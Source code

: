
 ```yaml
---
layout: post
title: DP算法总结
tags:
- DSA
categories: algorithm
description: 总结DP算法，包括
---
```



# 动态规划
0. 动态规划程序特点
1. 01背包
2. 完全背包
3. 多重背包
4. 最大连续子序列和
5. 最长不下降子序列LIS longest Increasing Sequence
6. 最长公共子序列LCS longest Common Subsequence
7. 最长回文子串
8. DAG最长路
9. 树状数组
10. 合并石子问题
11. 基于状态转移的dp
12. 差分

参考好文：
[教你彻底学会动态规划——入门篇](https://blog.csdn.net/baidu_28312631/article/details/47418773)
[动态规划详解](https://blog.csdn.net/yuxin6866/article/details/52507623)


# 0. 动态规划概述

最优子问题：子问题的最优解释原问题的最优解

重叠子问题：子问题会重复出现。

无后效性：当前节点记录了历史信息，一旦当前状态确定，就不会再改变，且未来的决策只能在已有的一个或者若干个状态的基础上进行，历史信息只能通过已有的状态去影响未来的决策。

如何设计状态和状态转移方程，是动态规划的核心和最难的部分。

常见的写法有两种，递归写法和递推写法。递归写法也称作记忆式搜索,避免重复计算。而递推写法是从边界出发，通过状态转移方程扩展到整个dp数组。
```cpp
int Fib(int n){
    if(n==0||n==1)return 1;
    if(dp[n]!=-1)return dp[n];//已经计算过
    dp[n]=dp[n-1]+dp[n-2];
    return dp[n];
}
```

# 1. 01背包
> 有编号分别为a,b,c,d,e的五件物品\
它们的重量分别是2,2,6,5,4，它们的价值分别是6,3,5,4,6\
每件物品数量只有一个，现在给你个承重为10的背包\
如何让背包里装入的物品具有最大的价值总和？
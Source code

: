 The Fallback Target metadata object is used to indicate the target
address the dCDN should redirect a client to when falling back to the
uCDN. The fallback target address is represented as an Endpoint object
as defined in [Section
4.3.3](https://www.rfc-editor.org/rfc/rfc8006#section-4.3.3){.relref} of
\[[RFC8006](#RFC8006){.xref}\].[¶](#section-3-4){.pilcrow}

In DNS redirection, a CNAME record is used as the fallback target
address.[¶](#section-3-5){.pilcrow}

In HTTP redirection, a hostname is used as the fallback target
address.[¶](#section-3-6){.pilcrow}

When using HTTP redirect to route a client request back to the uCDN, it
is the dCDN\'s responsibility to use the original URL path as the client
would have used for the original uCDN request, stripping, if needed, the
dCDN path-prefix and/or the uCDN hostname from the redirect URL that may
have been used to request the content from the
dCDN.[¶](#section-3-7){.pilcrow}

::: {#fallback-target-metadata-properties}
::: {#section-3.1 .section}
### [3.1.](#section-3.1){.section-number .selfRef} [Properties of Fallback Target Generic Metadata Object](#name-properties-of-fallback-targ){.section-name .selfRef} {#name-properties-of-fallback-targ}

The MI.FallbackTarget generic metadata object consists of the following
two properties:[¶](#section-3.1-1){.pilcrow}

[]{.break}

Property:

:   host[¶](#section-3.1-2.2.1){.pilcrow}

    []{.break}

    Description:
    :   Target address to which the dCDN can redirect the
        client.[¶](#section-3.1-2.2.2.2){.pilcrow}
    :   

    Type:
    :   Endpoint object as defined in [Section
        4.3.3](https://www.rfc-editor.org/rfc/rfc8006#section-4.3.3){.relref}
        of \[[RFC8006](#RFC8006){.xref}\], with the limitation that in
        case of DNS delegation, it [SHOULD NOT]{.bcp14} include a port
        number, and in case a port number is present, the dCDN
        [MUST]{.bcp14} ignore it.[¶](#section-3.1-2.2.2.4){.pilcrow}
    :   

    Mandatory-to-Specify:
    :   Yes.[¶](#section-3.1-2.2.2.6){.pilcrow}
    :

= = = = = = =

● **Problem**:
Nothing but the lines from the one holding "limitation that in" through the last line of the data may be output, and each must match exactly.

● **Response to this task**:
        of \[[RFC8006](#RFC8006){.xref}\], with the limitation that in
        case of DNS delegation, it [SHOULD NOT]{.bcp14} include a port
        number, and in case a port number is present, the dCDN
        [MUST]{.bcp14} ignore it.[¶](#section-3.1-2.2.2.4){.pilcrow}
    :   

    Mandatory-to-Specify:
    :   Yes.[¶](#section-3.1-2.2.2.6){.pilcrow}
    :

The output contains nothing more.